» **What you have to do**: Provide the number of lines below that include "achieved", without any other words.
··········
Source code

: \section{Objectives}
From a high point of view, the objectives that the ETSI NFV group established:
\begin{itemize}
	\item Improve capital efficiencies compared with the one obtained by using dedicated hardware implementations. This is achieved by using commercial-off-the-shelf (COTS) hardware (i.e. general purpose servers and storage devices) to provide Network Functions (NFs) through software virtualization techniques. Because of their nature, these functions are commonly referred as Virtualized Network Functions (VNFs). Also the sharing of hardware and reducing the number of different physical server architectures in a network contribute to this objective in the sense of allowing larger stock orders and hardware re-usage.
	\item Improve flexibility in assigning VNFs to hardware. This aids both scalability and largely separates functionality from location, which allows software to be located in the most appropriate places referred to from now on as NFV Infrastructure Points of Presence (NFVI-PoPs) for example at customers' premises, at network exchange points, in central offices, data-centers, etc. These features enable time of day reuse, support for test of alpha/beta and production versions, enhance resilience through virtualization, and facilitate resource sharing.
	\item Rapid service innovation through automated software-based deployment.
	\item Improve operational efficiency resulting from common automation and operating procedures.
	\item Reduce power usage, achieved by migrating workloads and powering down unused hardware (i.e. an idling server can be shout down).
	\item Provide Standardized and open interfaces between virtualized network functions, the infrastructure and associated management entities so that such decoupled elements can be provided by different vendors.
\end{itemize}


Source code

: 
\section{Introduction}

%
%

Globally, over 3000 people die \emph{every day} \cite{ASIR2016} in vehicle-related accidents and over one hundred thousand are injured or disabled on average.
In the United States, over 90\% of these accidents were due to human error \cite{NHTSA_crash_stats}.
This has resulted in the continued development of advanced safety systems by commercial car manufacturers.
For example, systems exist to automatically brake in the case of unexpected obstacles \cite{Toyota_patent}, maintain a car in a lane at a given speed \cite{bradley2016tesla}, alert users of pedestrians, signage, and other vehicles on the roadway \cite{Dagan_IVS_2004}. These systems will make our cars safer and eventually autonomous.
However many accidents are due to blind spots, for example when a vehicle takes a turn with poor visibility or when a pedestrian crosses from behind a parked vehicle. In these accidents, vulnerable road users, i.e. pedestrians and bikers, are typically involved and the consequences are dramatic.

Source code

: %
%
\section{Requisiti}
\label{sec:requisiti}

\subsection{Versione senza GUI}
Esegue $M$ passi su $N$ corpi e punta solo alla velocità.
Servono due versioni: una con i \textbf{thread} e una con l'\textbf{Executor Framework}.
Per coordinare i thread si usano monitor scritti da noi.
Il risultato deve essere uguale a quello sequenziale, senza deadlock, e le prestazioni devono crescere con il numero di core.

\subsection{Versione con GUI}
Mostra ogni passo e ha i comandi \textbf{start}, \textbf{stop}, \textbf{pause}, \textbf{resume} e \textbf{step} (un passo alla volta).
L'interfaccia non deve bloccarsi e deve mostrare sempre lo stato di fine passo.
··········
» **Finished exercise**: 2